▶ _AIM OF THE EXERCISE_: Using the material below, write out every entry exactly.

▶ _ENTRIES SUPPLIED_:
------
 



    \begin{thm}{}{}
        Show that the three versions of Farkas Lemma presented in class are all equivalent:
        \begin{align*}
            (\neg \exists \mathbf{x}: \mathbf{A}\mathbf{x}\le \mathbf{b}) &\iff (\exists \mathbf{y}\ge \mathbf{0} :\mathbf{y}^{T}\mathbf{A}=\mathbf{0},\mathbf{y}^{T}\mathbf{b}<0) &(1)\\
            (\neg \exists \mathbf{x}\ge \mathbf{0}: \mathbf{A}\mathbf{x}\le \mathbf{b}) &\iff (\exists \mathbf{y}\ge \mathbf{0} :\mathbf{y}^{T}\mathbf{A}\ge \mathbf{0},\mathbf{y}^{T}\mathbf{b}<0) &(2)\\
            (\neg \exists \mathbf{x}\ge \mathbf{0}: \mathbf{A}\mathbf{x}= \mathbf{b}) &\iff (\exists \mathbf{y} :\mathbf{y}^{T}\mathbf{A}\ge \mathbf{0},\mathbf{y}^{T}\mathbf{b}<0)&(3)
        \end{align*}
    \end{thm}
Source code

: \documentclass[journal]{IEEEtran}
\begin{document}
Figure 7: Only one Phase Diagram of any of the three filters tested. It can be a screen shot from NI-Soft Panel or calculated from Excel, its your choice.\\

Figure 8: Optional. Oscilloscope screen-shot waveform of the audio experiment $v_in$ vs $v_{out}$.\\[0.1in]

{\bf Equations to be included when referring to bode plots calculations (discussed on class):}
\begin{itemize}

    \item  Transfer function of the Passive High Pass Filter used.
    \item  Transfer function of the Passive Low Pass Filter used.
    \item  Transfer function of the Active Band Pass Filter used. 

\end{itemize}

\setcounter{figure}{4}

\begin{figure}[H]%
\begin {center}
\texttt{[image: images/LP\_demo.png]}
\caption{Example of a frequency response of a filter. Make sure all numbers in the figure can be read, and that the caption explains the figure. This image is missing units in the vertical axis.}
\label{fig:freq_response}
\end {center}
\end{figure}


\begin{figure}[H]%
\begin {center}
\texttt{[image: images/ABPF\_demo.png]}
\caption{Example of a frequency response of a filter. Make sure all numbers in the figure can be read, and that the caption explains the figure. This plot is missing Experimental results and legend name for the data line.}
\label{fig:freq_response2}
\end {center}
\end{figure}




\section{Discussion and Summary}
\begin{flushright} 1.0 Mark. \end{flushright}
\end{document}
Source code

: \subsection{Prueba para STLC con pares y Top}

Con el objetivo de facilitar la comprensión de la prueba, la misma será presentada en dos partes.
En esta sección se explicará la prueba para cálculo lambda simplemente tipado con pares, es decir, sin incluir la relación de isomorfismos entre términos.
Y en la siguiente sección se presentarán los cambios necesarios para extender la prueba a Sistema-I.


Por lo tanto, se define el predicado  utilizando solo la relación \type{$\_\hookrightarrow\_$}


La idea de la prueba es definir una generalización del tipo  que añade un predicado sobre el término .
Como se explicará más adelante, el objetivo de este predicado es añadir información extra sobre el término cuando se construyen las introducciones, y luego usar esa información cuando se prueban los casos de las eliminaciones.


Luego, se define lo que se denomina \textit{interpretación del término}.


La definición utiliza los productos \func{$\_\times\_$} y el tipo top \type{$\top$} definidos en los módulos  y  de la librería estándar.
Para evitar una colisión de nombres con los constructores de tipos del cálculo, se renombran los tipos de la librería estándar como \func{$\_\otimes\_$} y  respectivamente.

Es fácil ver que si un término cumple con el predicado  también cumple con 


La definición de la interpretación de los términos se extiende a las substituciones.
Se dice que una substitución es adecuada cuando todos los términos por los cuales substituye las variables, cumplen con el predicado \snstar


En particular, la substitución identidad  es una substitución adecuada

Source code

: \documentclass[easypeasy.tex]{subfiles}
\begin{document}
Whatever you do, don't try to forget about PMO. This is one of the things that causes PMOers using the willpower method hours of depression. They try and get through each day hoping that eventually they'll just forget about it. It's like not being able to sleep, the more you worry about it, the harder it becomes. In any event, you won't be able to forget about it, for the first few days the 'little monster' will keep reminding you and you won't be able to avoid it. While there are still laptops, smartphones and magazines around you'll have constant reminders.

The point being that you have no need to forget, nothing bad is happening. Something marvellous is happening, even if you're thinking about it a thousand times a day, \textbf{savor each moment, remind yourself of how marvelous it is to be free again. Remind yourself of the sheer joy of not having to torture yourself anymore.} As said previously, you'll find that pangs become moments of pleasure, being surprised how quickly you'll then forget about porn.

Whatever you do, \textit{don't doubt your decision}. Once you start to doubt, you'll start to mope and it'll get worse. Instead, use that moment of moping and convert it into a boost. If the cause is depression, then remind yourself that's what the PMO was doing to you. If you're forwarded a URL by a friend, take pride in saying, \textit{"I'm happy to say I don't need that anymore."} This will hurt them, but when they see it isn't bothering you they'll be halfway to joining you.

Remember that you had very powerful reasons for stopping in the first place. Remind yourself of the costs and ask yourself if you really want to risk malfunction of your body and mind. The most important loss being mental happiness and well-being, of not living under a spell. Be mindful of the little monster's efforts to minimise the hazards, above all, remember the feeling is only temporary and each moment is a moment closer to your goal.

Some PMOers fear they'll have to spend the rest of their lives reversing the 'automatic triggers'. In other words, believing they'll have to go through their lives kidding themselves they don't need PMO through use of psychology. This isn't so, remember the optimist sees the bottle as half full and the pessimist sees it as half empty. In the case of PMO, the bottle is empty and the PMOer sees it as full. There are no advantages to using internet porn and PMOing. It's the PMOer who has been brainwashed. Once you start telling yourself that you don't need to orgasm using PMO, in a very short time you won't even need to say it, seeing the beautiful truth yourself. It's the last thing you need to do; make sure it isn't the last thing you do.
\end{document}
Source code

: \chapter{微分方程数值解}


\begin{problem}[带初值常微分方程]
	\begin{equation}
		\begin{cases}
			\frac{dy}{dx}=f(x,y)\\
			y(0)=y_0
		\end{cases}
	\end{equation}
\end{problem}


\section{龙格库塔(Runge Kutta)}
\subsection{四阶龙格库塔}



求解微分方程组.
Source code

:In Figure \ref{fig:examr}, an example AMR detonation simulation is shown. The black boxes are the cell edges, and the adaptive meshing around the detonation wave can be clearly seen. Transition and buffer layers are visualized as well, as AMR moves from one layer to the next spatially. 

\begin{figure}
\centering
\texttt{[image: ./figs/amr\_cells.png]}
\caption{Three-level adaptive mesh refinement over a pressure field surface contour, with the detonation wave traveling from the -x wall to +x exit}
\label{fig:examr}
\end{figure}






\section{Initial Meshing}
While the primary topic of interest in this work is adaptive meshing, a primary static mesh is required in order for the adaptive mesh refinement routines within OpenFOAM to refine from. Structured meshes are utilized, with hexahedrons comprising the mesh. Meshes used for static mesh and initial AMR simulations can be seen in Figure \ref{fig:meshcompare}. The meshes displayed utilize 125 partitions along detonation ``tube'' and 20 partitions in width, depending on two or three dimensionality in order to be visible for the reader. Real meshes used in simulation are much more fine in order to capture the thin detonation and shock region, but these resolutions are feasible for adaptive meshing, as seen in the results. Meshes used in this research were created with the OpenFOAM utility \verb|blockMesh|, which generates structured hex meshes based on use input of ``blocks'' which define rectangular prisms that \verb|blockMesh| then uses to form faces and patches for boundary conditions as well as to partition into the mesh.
------
▶ _THE ANSWER_:
    \begin{thm}{}{}
        Show that the three versions of Farkas Lemma presented in class are all equivalent:
        \begin{align*}
            (\neg \exists \mathbf{x}: \mathbf{A}\mathbf{x}\le \mathbf{b}) &\iff (\exists \mathbf{y}\ge \mathbf{0} :\mathbf{y}^{T}\mathbf{A}=\mathbf{0},\mathbf{y}^{T}\mathbf{b}<0) &(1)\\
            (\neg \exists \mathbf{x}\ge \mathbf{0}: \mathbf{A}\mathbf{x}\le \mathbf{b}) &\iff (\exists \mathbf{y}\ge \mathbf{0} :\mathbf{y}^{T}\mathbf{A}\ge \mathbf{0},\mathbf{y}^{T}\mathbf{b}<0) &(2)\\
            (\neg \exists \mathbf{x}\ge \mathbf{0}: \mathbf{A}\mathbf{x}= \mathbf{b}) &\iff (\exists \mathbf{y} :\mathbf{y}^{T}\mathbf{A}\ge \mathbf{0},\mathbf{y}^{T}\mathbf{b}<0)&(3)
        \end{align*}
    \end{thm}
Source code

: \documentclass[journal]{IEEEtran}
\begin{document}
Figure 7: Only one Phase Diagram of any of the three filters tested. It can be a screen shot from NI-Soft Panel or calculated from Excel, its your choice.\\

Figure 8: Optional. Oscilloscope screen-shot waveform of the audio experiment $v_in$ vs $v_{out}$.\\[0.1in]

{\bf Equations to be included when referring to bode plots calculations (discussed on class):}
\begin{itemize}

    \item  Transfer function of the Passive High Pass Filter used.
    \item  Transfer function of the Passive Low Pass Filter used.
    \item  Transfer function of the Active Band Pass Filter used. 

\end{itemize}

\setcounter{figure}{4}

\begin{figure}[H]%
\begin {center}
\texttt{[image: images/LP\_demo.png]}
\caption{Example of a frequency response of a filter. Make sure all numbers in the figure can be read, and that the caption explains the figure. This image is missing units in the vertical axis.}
\label{fig:freq_response}
\end {center}
\end{figure}


\begin{figure}[H]%
\begin {center}
\texttt{[image: images/ABPF\_demo.png]}
\caption{Example of a frequency response of a filter. Make sure all numbers in the figure can be read, and that the caption explains the figure. This plot is missing Experimental results and legend name for the data line.}
\label{fig:freq_response2}
\end {center}
\end{figure}




\section{Discussion and Summary}
\begin{flushright} 1.0 Mark. \end{flushright}
\end{document}
Source code

: \subsection{Prueba para STLC con pares y Top}

Con el objetivo de facilitar la comprensión de la prueba, la misma será presentada en dos partes.
En esta sección se explicará la prueba para cálculo lambda simplemente tipado con pares, es decir, sin incluir la relación de isomorfismos entre términos.
Y en la siguiente sección se presentarán los cambios necesarios para extender la prueba a Sistema-I.


Por lo tanto, se define el predicado  utilizando solo la relación \type{$\_\hookrightarrow\_$}


La idea de la prueba es definir una generalización del tipo  que añade un predicado sobre el término .
Como se explicará más adelante, el objetivo de este predicado es añadir información extra sobre el término cuando se construyen las introducciones, y luego usar esa información cuando se prueban los casos de las eliminaciones.


Luego, se define lo que se denomina \textit{interpretación del término}.


La definición utiliza los productos \func{$\_\times\_$} y el tipo top \type{$\top$} definidos en los módulos  y  de la librería estándar.
Para evitar una colisión de nombres con los constructores de tipos del cálculo, se renombran los tipos de la librería estándar como \func{$\_\otimes\_$} y  respectivamente.

Es fácil ver que si un término cumple con el predicado  también cumple con 


La definición de la interpretación de los términos se extiende a las substituciones.
Se dice que una substitución es adecuada cuando todos los términos por los cuales substituye las variables, cumplen con el predicado \snstar


En particular, la substitución identidad  es una substitución adecuada

Source code

: \documentclass[easypeasy.tex]{subfiles}
\begin{document}
Whatever you do, don't try to forget about PMO. This is one of the things that causes PMOers using the willpower method hours of depression. They try and get through each day hoping that eventually they'll just forget about it. It's like not being able to sleep, the more you worry about it, the harder it becomes. In any event, you won't be able to forget about it, for the first few days the 'little monster' will keep reminding you and you won't be able to avoid it. While there are still laptops, smartphones and magazines around you'll have constant reminders.

The point being that you have no need to forget, nothing bad is happening. Something marvellous is happening, even if you're thinking about it a thousand times a day, \textbf{savor each moment, remind yourself of how marvelous it is to be free again. Remind yourself of the sheer joy of not having to torture yourself anymore.} As said previously, you'll find that pangs become moments of pleasure, being surprised how quickly you'll then forget about porn.

Whatever you do, \textit{don't doubt your decision}. Once you start to doubt, you'll start to mope and it'll get worse. Instead, use that moment of moping and convert it into a boost. If the cause is depression, then remind yourself that's what the PMO was doing to you. If you're forwarded a URL by a friend, take pride in saying, \textit{"I'm happy to say I don't need that anymore."} This will hurt them, but when they see it isn't bothering you they'll be halfway to joining you.

Remember that you had very powerful reasons for stopping in the first place. Remind yourself of the costs and ask yourself if you really want to risk malfunction of your body and mind. The most important loss being mental happiness and well-being, of not living under a spell. Be mindful of the little monster's efforts to minimise the hazards, above all, remember the feeling is only temporary and each moment is a moment closer to your goal.

Some PMOers fear they'll have to spend the rest of their lives reversing the 'automatic triggers'. In other words, believing they'll have to go through their lives kidding themselves they don't need PMO through use of psychology. This isn't so, remember the optimist sees the bottle as half full and the pessimist sees it as half empty. In the case of PMO, the bottle is empty and the PMOer sees it as full. There are no advantages to using internet porn and PMOing. It's the PMOer who has been brainwashed. Once you start telling yourself that you don't need to orgasm using PMO, in a very short time you won't even need to say it, seeing the beautiful truth yourself. It's the last thing you need to do; make sure it isn't the last thing you do.
\end{document}
Source code

: \chapter{微分方程数值解}


\begin{problem}[带初值常微分方程]
	\begin{equation}
		\begin{cases}
			\frac{dy}{dx}=f(x,y)\\
			y(0)=y_0
		\end{cases}
	\end{equation}
\end{problem}


\section{龙格库塔(Runge Kutta)}
\subsection{四阶龙格库塔}



求解微分方程组.
Source code

:In Figure \ref{fig:examr}, an example AMR detonation simulation is shown. The black boxes are the cell edges, and the adaptive meshing around the detonation wave can be clearly seen. Transition and buffer layers are visualized as well, as AMR moves from one layer to the next spatially. 

\begin{figure}
\centering
\texttt{[image: ./figs/amr\_cells.png]}
\caption{Three-level adaptive mesh refinement over a pressure field surface contour, with the detonation wave traveling from the -x wall to +x exit}
\label{fig:examr}
\end{figure}






\section{Initial Meshing}
While the primary topic of interest in this work is adaptive meshing, a primary static mesh is required in order for the adaptive mesh refinement routines within OpenFOAM to refine from. Structured meshes are utilized, with hexahedrons comprising the mesh. Meshes used for static mesh and initial AMR simulations can be seen in Figure \ref{fig:meshcompare}. The meshes displayed utilize 125 partitions along detonation ``tube'' and 20 partitions in width, depending on two or three dimensionality in order to be visible for the reader. Real meshes used in simulation are much more fine in order to capture the thin detonation and shock region, but these resolutions are feasible for adaptive meshing, as seen in the results. Meshes used in this research were created with the OpenFOAM utility \verb|blockMesh|, which generates structured hex meshes based on use input of ``blocks'' which define rectangular prisms that \verb|blockMesh| then uses to form faces and patches for boundary conditions as well as to partition into the mesh.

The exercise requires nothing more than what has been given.